■ **WHAT YOU WILL DO**
Your answer must be an exact copy of the records below, with every picture left out.
(INPUT Opens)
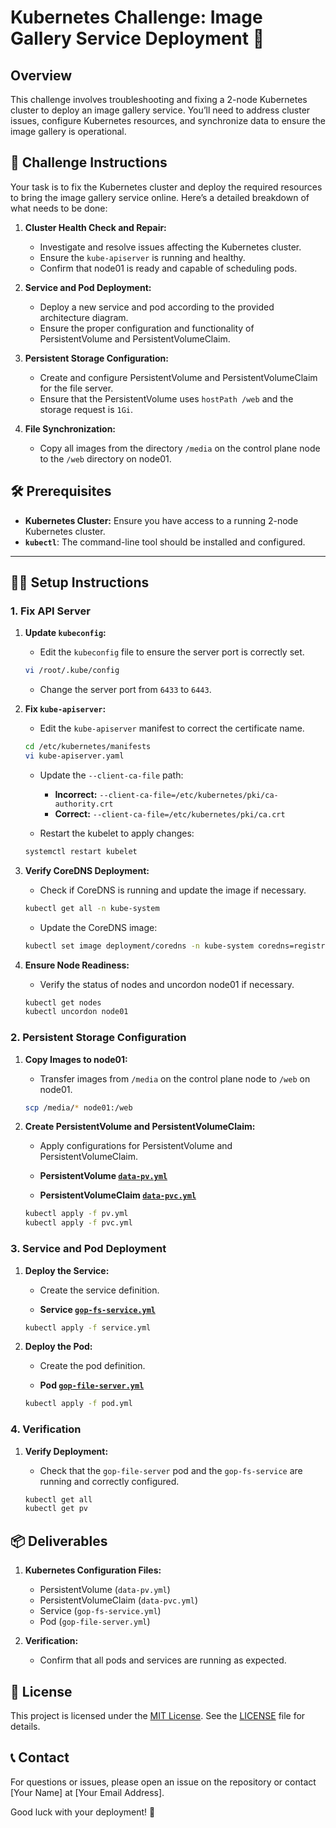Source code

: # Kubernetes Challenge: Image Gallery Service Deployment 🚀

## Overview

This challenge involves troubleshooting and fixing a 2-node Kubernetes cluster to deploy an image gallery service. You’ll need to address cluster issues, configure Kubernetes resources, and synchronize data to ensure the image gallery is operational.

## 🎯 Challenge Instructions

Your task is to fix the Kubernetes cluster and deploy the required resources to bring the image gallery service online. Here’s a detailed breakdown of what needs to be done:

1. **Cluster Health Check and Repair:**
   - Investigate and resolve issues affecting the Kubernetes cluster.
   - Ensure the `kube-apiserver` is running and healthy.
   - Confirm that node01 is ready and capable of scheduling pods.

2. **Service and Pod Deployment:**
   - Deploy a new service and pod according to the provided architecture diagram.
   - Ensure the proper configuration and functionality of PersistentVolume and PersistentVolumeClaim.

3. **Persistent Storage Configuration:**
   - Create and configure PersistentVolume and PersistentVolumeClaim for the file server.
   - Ensure that the PersistentVolume uses `hostPath /web` and the storage request is `1Gi`.

4. **File Synchronization:**
   - Copy all images from the directory `/media` on the control plane node to the `/web` directory on node01.

## 🛠️ Prerequisites

- **Kubernetes Cluster:** Ensure you have access to a running 2-node Kubernetes cluster.
- **`kubectl`**: The command-line tool should be installed and configured.

---

## 🧑‍💻 Setup Instructions

### 1. Fix API Server

1. **Update `kubeconfig`:**
   - Edit the `kubeconfig` file to ensure the server port is correctly set.

   ```bash
   vi /root/.kube/config
   ```

   - Change the server port from `6433` to `6443`.

2. **Fix `kube-apiserver`:**
   - Edit the `kube-apiserver` manifest to correct the certificate name.

   ```bash
   cd /etc/kubernetes/manifests
   vi kube-apiserver.yaml
   ```

   - Update the `--client-ca-file` path:
     - **Incorrect:** `--client-ca-file=/etc/kubernetes/pki/ca-authority.crt`
     - **Correct:** `--client-ca-file=/etc/kubernetes/pki/ca.crt`

   - Restart the kubelet to apply changes:

   ```bash
   systemctl restart kubelet
   ```

3. **Verify CoreDNS Deployment:**
   - Check if CoreDNS is running and update the image if necessary.

   ```bash
   kubectl get all -n kube-system
   ```

   - Update the CoreDNS image:

   ```bash
   kubectl set image deployment/coredns -n kube-system coredns=registry.k8s.io/coredns/coredns:v1.8.6
   ```

4. **Ensure Node Readiness:**
   - Verify the status of nodes and uncordon node01 if necessary.

   ```bash
   kubectl get nodes
   kubectl uncordon node01
   ```

### 2. Persistent Storage Configuration

1. **Copy Images to node01:**
   - Transfer images from `/media` on the control plane node to `/web` on node01.

   ```bash
   scp /media/* node01:/web
   ```

2. **Create PersistentVolume and PersistentVolumeClaim:**
   - Apply configurations for PersistentVolume and PersistentVolumeClaim.

   - **PersistentVolume [`data-pv.yml`](https://github.com/prudvikeshav/Kubernetes-Challenges/blob/work/Challange%202/data-pv.yaml)**

   - **PersistentVolumeClaim [`data-pvc.yml`](https://github.com/prudvikeshav/Kubernetes-Challenges/blob/work/Challange%202/data-pvc.yaml)**

   ```bash
   kubectl apply -f pv.yml
   kubectl apply -f pvc.yml
   ```

### 3. Service and Pod Deployment

1. **Deploy the Service:**
   - Create the service definition.

   - **Service [`gop-fs-service.yml`](https://github.com/your-repo/image-gallery-service/blob/main/service.yml)**

   ```bash
   kubectl apply -f service.yml
   ```

2. **Deploy the Pod:**
   - Create the pod definition.

   - **Pod [`gop-file-server.yml`](https://github.com/prudvikeshav/Kubernetes-Challenges/blob/work/Challange%202/gop-file-server.yaml)**

   ```bash
   kubectl apply -f pod.yml
   ```

### 4. Verification

1. **Verify Deployment:**
   - Check that the `gop-file-server` pod and the `gop-fs-service` are running and correctly configured.

   ```bash
   kubectl get all
   kubectl get pv
   ```

## 📦 Deliverables

1. **Kubernetes Configuration Files:**
   - PersistentVolume (`data-pv.yml`)
   - PersistentVolumeClaim (`data-pvc.yml`)
   - Service (`gop-fs-service.yml`)
   - Pod (`gop-file-server.yml`)

2. **Verification:**
   - Confirm that all pods and services are running as expected.

## 📜 License

This project is licensed under the [MIT License](LICENSE). See the [LICENSE](LICENSE) file for details.

## 📞 Contact

For questions or issues, please open an issue on the repository or contact [Your Name] at [Your Email Address].

Good luck with your deployment! 🚀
(INPUT Closes)
■ **RESULT FOR THIS TASK**
Source code

: # Kubernetes Challenge: Image Gallery Service Deployment 🚀

## Overview

This challenge involves troubleshooting and fixing a 2-node Kubernetes cluster to deploy an image gallery service. You’ll need to address cluster issues, configure Kubernetes resources, and synchronize data to ensure the image gallery is operational.

## 🎯 Challenge Instructions

Your task is to fix the Kubernetes cluster and deploy the required resources to bring the image gallery service online. Here’s a detailed breakdown of what needs to be done:

1. **Cluster Health Check and Repair:**
   - Investigate and resolve issues affecting the Kubernetes cluster.
   - Ensure the `kube-apiserver` is running and healthy.
   - Confirm that node01 is ready and capable of scheduling pods.

2. **Service and Pod Deployment:**
   - Deploy a new service and pod according to the provided architecture diagram.
   - Ensure the proper configuration and functionality of PersistentVolume and PersistentVolumeClaim.

3. **Persistent Storage Configuration:**
   - Create and configure PersistentVolume and PersistentVolumeClaim for the file server.
   - Ensure that the PersistentVolume uses `hostPath /web` and the storage request is `1Gi`.

4. **File Synchronization:**
   - Copy all images from the directory `/media` on the control plane node to the `/web` directory on node01.

## 🛠️ Prerequisites

- **Kubernetes Cluster:** Ensure you have access to a running 2-node Kubernetes cluster.
- **`kubectl`**: The command-line tool should be installed and configured.

---

## 🧑‍💻 Setup Instructions

### 1. Fix API Server

1. **Update `kubeconfig`:**
   - Edit the `kubeconfig` file to ensure the server port is correctly set.

   ```bash
   vi /root/.kube/config
   ```

   - Change the server port from `6433` to `6443`.

2. **Fix `kube-apiserver`:**
   - Edit the `kube-apiserver` manifest to correct the certificate name.

   ```bash
   cd /etc/kubernetes/manifests
   vi kube-apiserver.yaml
   ```

   - Update the `--client-ca-file` path:
     - **Incorrect:** `--client-ca-file=/etc/kubernetes/pki/ca-authority.crt`
     - **Correct:** `--client-ca-file=/etc/kubernetes/pki/ca.crt`

   - Restart the kubelet to apply changes:

   ```bash
   systemctl restart kubelet
   ```

3. **Verify CoreDNS Deployment:**
   - Check if CoreDNS is running and update the image if necessary.

   ```bash
   kubectl get all -n kube-system
   ```

   - Update the CoreDNS image:

   ```bash
   kubectl set image deployment/coredns -n kube-system coredns=registry.k8s.io/coredns/coredns:v1.8.6
   ```

4. **Ensure Node Readiness:**
   - Verify the status of nodes and uncordon node01 if necessary.

   ```bash
   kubectl get nodes
   kubectl uncordon node01
   ```

### 2. Persistent Storage Configuration

1. **Copy Images to node01:**
   - Transfer images from `/media` on the control plane node to `/web` on node01.

   ```bash
   scp /media/* node01:/web
   ```

2. **Create PersistentVolume and PersistentVolumeClaim:**
   - Apply configurations for PersistentVolume and PersistentVolumeClaim.

   - **PersistentVolume [`data-pv.yml`](https://github.com/prudvikeshav/Kubernetes-Challenges/blob/work/Challange%202/data-pv.yaml)**

   - **PersistentVolumeClaim [`data-pvc.yml`](https://github.com/prudvikeshav/Kubernetes-Challenges/blob/work/Challange%202/data-pvc.yaml)**

   ```bash
   kubectl apply -f pv.yml
   kubectl apply -f pvc.yml
   ```

### 3. Service and Pod Deployment

1. **Deploy the Service:**
   - Create the service definition.

   - **Service [`gop-fs-service.yml`](https://github.com/your-repo/image-gallery-service/blob/main/service.yml)**

   ```bash
   kubectl apply -f service.yml
   ```

2. **Deploy the Pod:**
   - Create the pod definition.

   - **Pod [`gop-file-server.yml`](https://github.com/prudvikeshav/Kubernetes-Challenges/blob/work/Challange%202/gop-file-server.yaml)**

   ```bash
   kubectl apply -f pod.yml
   ```

### 4. Verification

1. **Verify Deployment:**
   - Check that the `gop-file-server` pod and the `gop-fs-service` are running and correctly configured.

   ```bash
   kubectl get all
   kubectl get pv
   ```

## 📦 Deliverables

1. **Kubernetes Configuration Files:**
   - PersistentVolume (`data-pv.yml`)
   - PersistentVolumeClaim (`data-pvc.yml`)
   - Service (`gop-fs-service.yml`)
   - Pod (`gop-file-server.yml`)

2. **Verification:**
   - Confirm that all pods and services are running as expected.

## 📜 License

This project is licensed under the [MIT License](LICENSE). See the [LICENSE](LICENSE) file for details.

## 📞 Contact

For questions or issues, please open an issue on the repository or contact [Your Name] at [Your Email Address].

Good luck with your deployment! 🚀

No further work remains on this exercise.